Decyzja o założeniu BOHO swing kiełkowała we mnie od kilku lat. Obecnie czuję się spełnioną mamą, która intuicyjnie podchodzi do życia, był czas, jaki w pełni chciałam poświecić dzieciom, co dało mi wiele wolności twórczej, przemyśleń i spełnienia. Nie podejmowałam pracy, wiedząc, że mam tylko trzy pierwsze lata z każdym z moich dzieci, kiedy naprawdę mnie potrzebują i chciałam je dobrze wykorzystać. W tym czasie dużo podróżowaliśmy i zaczynałam się przygotowywać do otwarcia własnej działalności wraz z dniem, kiedy dzieci pójdą do przedszkola. W ten sposób 1 września 2017 oficjalnie założyliśmy BOHO swing.
Nie jestem klasycznym przykładem pracownika korporacji, który z całą swoją obszerną wiedzą stwierdza, że się wypalił lub jest wykorzystywany i teraz zacznie nowe życie. Od zawsze wiedziałam, że nie nadaje się do pracy w sztywnych ramach czasowych od 10:00 do 18:00. Praca na własny rachunek wymaga znacznie więcej poświeceń i czasu, ale nadal daje mi to możliwość wydzielenia czasu dla rodziny i przyjaciół. Dlatego też wstaję o 4 rano, by prowadzić rozmowy z Indonezją i pracuję do godziny 14, kiedy dzieci są w szkole. Po godzinie 20, kiedy już śpią, mam czas, by rozmawiać z inną częścią globu.
Dlaczego akurat taki biznes? Skąd pomysł na import i sprzedaż egzotycznych przedmiotów?

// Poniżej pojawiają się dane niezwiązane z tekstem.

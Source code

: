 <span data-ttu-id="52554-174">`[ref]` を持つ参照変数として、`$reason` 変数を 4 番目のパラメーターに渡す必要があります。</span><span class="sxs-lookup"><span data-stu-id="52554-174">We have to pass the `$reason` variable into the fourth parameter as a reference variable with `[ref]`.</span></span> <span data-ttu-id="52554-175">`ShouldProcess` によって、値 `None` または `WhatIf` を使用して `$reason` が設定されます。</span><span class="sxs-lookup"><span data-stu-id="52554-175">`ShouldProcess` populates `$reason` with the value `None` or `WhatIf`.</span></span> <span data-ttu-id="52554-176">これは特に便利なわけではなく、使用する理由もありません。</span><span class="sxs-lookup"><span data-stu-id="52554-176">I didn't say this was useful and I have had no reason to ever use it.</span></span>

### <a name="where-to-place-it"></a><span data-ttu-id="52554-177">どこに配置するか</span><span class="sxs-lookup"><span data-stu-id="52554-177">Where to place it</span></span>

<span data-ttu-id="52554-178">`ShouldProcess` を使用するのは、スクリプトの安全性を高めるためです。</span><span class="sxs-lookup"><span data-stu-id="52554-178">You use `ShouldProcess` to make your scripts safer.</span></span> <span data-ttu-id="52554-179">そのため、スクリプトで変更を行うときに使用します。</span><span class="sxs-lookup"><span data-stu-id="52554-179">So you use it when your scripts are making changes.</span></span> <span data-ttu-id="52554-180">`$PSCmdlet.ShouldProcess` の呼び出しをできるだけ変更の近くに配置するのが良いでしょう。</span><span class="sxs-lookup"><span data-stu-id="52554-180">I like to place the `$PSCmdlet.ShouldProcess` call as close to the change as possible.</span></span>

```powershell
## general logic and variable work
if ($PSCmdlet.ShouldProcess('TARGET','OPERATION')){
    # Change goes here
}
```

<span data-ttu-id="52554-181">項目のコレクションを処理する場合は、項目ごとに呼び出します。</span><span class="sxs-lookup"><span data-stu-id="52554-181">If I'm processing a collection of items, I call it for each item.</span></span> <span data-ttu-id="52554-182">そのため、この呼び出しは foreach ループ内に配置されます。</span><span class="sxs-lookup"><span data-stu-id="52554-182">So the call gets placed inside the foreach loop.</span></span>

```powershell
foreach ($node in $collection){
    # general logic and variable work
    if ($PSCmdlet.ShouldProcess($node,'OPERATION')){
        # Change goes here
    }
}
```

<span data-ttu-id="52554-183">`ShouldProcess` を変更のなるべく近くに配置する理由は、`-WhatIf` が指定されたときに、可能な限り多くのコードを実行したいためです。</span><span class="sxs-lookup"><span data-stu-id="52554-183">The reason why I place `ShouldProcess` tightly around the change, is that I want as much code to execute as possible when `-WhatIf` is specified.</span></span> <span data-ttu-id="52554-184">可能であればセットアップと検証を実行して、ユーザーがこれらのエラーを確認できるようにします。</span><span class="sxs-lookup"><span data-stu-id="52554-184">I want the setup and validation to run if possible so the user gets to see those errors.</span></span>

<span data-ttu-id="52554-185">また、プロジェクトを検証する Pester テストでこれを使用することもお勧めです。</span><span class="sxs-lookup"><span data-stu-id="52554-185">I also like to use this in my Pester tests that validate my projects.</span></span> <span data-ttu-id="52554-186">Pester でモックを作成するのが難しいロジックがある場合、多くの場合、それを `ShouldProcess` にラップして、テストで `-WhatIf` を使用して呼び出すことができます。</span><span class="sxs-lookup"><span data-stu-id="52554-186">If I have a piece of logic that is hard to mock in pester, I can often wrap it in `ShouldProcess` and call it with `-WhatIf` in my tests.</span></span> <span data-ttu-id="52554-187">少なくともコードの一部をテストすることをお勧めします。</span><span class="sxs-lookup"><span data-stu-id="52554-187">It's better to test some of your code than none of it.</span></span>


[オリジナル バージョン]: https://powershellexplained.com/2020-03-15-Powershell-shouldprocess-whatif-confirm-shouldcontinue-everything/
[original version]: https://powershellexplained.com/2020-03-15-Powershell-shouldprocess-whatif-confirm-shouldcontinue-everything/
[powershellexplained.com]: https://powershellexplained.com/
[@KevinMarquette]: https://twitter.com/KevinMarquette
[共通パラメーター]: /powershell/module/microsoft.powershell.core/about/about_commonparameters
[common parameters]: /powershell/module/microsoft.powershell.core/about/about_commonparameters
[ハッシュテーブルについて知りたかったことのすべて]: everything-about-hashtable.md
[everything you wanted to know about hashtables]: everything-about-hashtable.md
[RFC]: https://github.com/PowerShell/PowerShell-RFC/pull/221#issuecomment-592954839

Moją pasją są podróże i wnętrzarstwo, zwiedzając z rodziną, uwielbiałam wyszukiwać obrazy, rękodzieło, biżuterię, jak i inne dodatki, które przywoziliśmy w prezencie dla rodziny i znajomych. Z czasem bliscy prosili, bym pomogła im w projektowaniu ich wnętrz, co jeszcze bardziej wyczuliło mnie ma wyszukiwanie unikatowego rzemiosła. Uwielbiam stragany, stare bazary, rzemieślnicze wioski i całą tą energię oraz miłość krążącą wokół tych pełnych pasji miejsc. Znajdujemy to nie tylko w egzotycznych zakątkach naszego globu, ale nawiązaliśmy również współpracę z polską rodzinną stolarnią, która czuje naszą filozofię.
Czy w momencie startu mieliście doświadczenie w tej branży? Jak wyglądały początki działalności?

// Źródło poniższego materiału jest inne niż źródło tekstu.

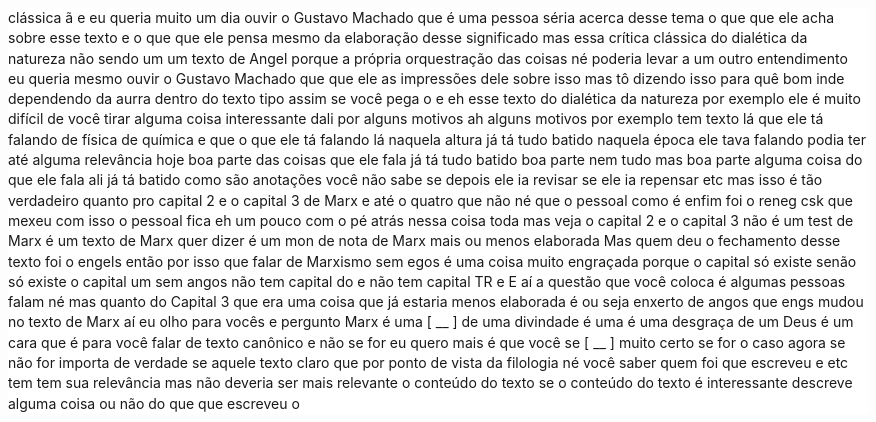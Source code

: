 clássica ã e eu queria muito um dia
ouvir o Gustavo Machado que é uma pessoa
séria acerca desse tema o que que ele
acha sobre esse texto e o que que ele
pensa mesmo da elaboração desse
significado mas essa crítica clássica do
dialética da natureza não sendo um um
texto de Angel porque a própria
orquestração das coisas né poderia levar
a um outro entendimento eu queria mesmo
ouvir o Gustavo Machado que que ele as
impressões dele sobre isso mas tô
dizendo isso para quê bom inde
dependendo da aurra dentro do texto tipo
assim se você pega o e eh esse texto do
dialética da natureza por exemplo ele é
muito difícil de você tirar alguma coisa
interessante dali por alguns motivos
ah alguns motivos por exemplo tem texto
lá que ele tá falando de física de
química e que o que ele tá falando lá
naquela altura já tá tudo batido naquela
época ele tava falando podia ter até
alguma relevância hoje boa parte das
coisas que ele fala já tá tudo batido
boa parte nem tudo mas boa parte alguma
coisa do que ele fala ali já tá batido
como são anotações você não sabe se
depois ele ia revisar se ele ia repensar
etc mas isso é tão verdadeiro quanto pro
capital 2 e o capital 3 de Marx e até o
quatro que não né que o pessoal como é
enfim foi o reneg csk que mexeu com isso
o pessoal fica eh um pouco com o pé
atrás nessa coisa toda mas veja o
capital 2 e o capital 3 não é um test de
Marx é um texto de Marx quer dizer é um
mon de nota de Marx mais ou menos
elaborada Mas quem deu o fechamento
desse texto foi o engels então por isso
que falar de Marxismo sem egos é uma
coisa muito engraçada porque o capital
só existe senão só existe o capital um
sem angos não tem capital do e não tem
capital TR e E aí a questão que você
coloca é algumas pessoas falam né mas
quanto do Capital 3 que era uma coisa
que já estaria menos elaborada é ou seja
enxerto de angos que engs mudou no texto
de Marx aí eu olho para vocês e pergunto
Marx é uma [ __ ] de uma divindade é uma
é uma desgraça de um Deus é um cara que
é para você falar de texto canônico e
não
se for eu quero mais é que você se [ __ ]
muito certo se for o caso agora se não
for importa de verdade se aquele texto
claro que por ponto de vista da
filologia né você saber quem foi que
escreveu e etc tem tem sua relevância
mas não deveria ser mais relevante o
conteúdo do texto se o conteúdo do texto
é interessante descreve alguma coisa ou
não do que que escreveu o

Rozpoczynając działalność, nie mieliśmy doświadczenia w tej branży, ponieważ nie jest ona związana z naszym wykształceniem, kierowaliśmy się wyłącznie intuicją, pasją, potrzebą piękna. Od 5 lat mieszkamy w Katarze, który jest bardzo małym, ale multikulturowym krajem. Ta mieszanka narodowości naszych znajomych z pewnością byłą również impulsem do podjęcia takiej działalności.
Jakiej inwestycji wymagało uruchomienie biznesu i na co konkretnie potrzebne były środki?

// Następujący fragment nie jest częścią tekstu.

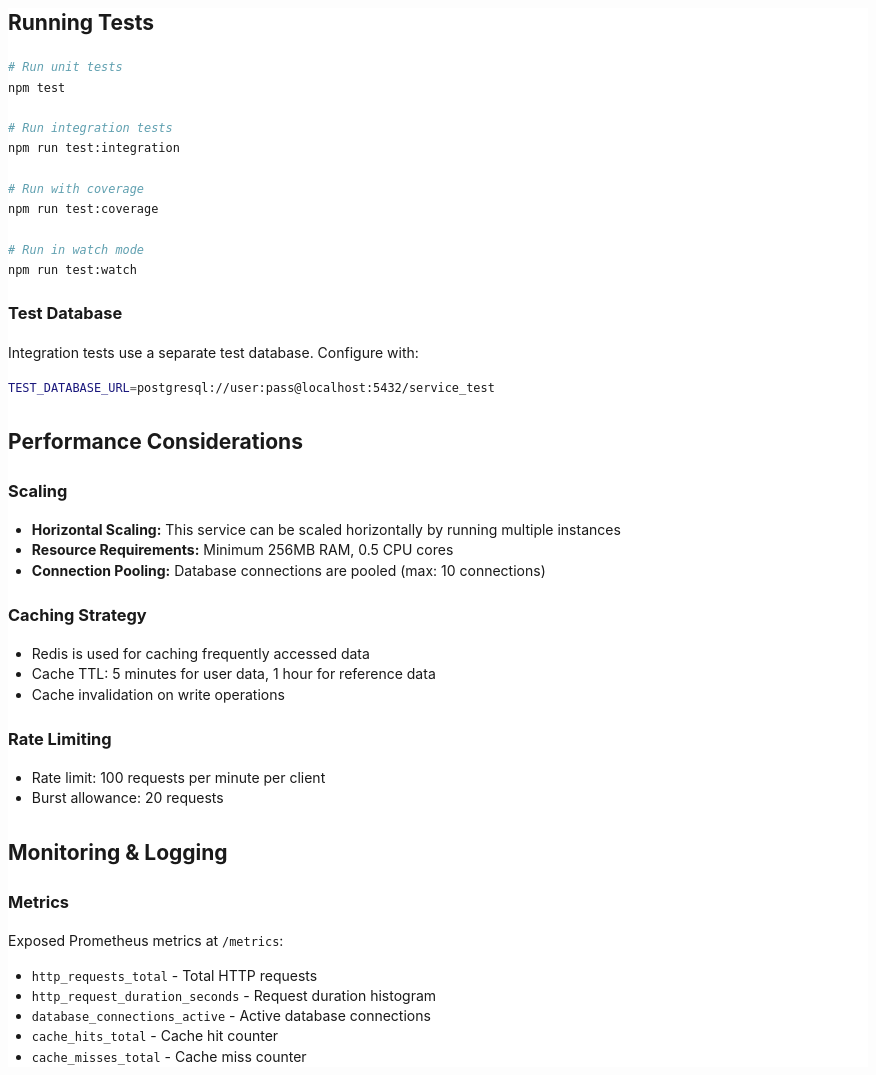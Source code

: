 ## Running Tests

```bash
# Run unit tests
npm test

# Run integration tests
npm run test:integration

# Run with coverage
npm run test:coverage

# Run in watch mode
npm run test:watch
```

### Test Database

Integration tests use a separate test database. Configure with:

```bash
TEST_DATABASE_URL=postgresql://user:pass@localhost:5432/service_test
```

## Performance Considerations

### Scaling

- **Horizontal Scaling:** This service can be scaled horizontally by running multiple instances
- **Resource Requirements:** Minimum 256MB RAM, 0.5 CPU cores
- **Connection Pooling:** Database connections are pooled (max: 10 connections)

### Caching Strategy

- Redis is used for caching frequently accessed data
- Cache TTL: 5 minutes for user data, 1 hour for reference data
- Cache invalidation on write operations

### Rate Limiting

- Rate limit: 100 requests per minute per client
- Burst allowance: 20 requests

## Monitoring & Logging

### Metrics

Exposed Prometheus metrics at `/metrics`:

- `http_requests_total` - Total HTTP requests
- `http_request_duration_seconds` - Request duration histogram
- `database_connections_active` - Active database connections
- `cache_hits_total` - Cache hit counter
- `cache_misses_total` - Cache miss counter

Jak każdy nowy biznes, potrzebowaliśmy sporych środków, by działać na najwyższym poziomie, przez co szukaliśmy wsparcia w urzędach pracy i innych instytucjach. Jednak nie spełnialiśmy ich wymogów, ponieważ byłam już ponad 5 lat po studiach, a nasz pomysł uznano za mało atrakcyjny i niepotrzebny na rynku polskim. Jednym z pierwszych dużych kosztów był transport. W naszym przypadku kontener z indonezyjskiej wyspy Bali to kilkanaście tysięcy złotych, a pierwsze produkty nim wypełnione przekraczają 100 tysięcy złotych. Potrzebowaliśmy również strony internetowej, nad którą nadal trwają prace. Nie wliczamy tu kosztów naszych podróży, ponieważ od zawsze zwiedzamy świat we czwórkę i jest to formą naszych wakacji. Tak więc można powiedzieć, że pracujemy z dziećmi, co często przynosi wiele zabawnych i korzystnych sytuacji. Ostatecznie zainwestowaliśmy nasze wszystkie oszczędności i mogliśmy liczyć na wsparcie moich rodziców, którzy również prowadzą własna działalność i wprowadzili nas w cały system.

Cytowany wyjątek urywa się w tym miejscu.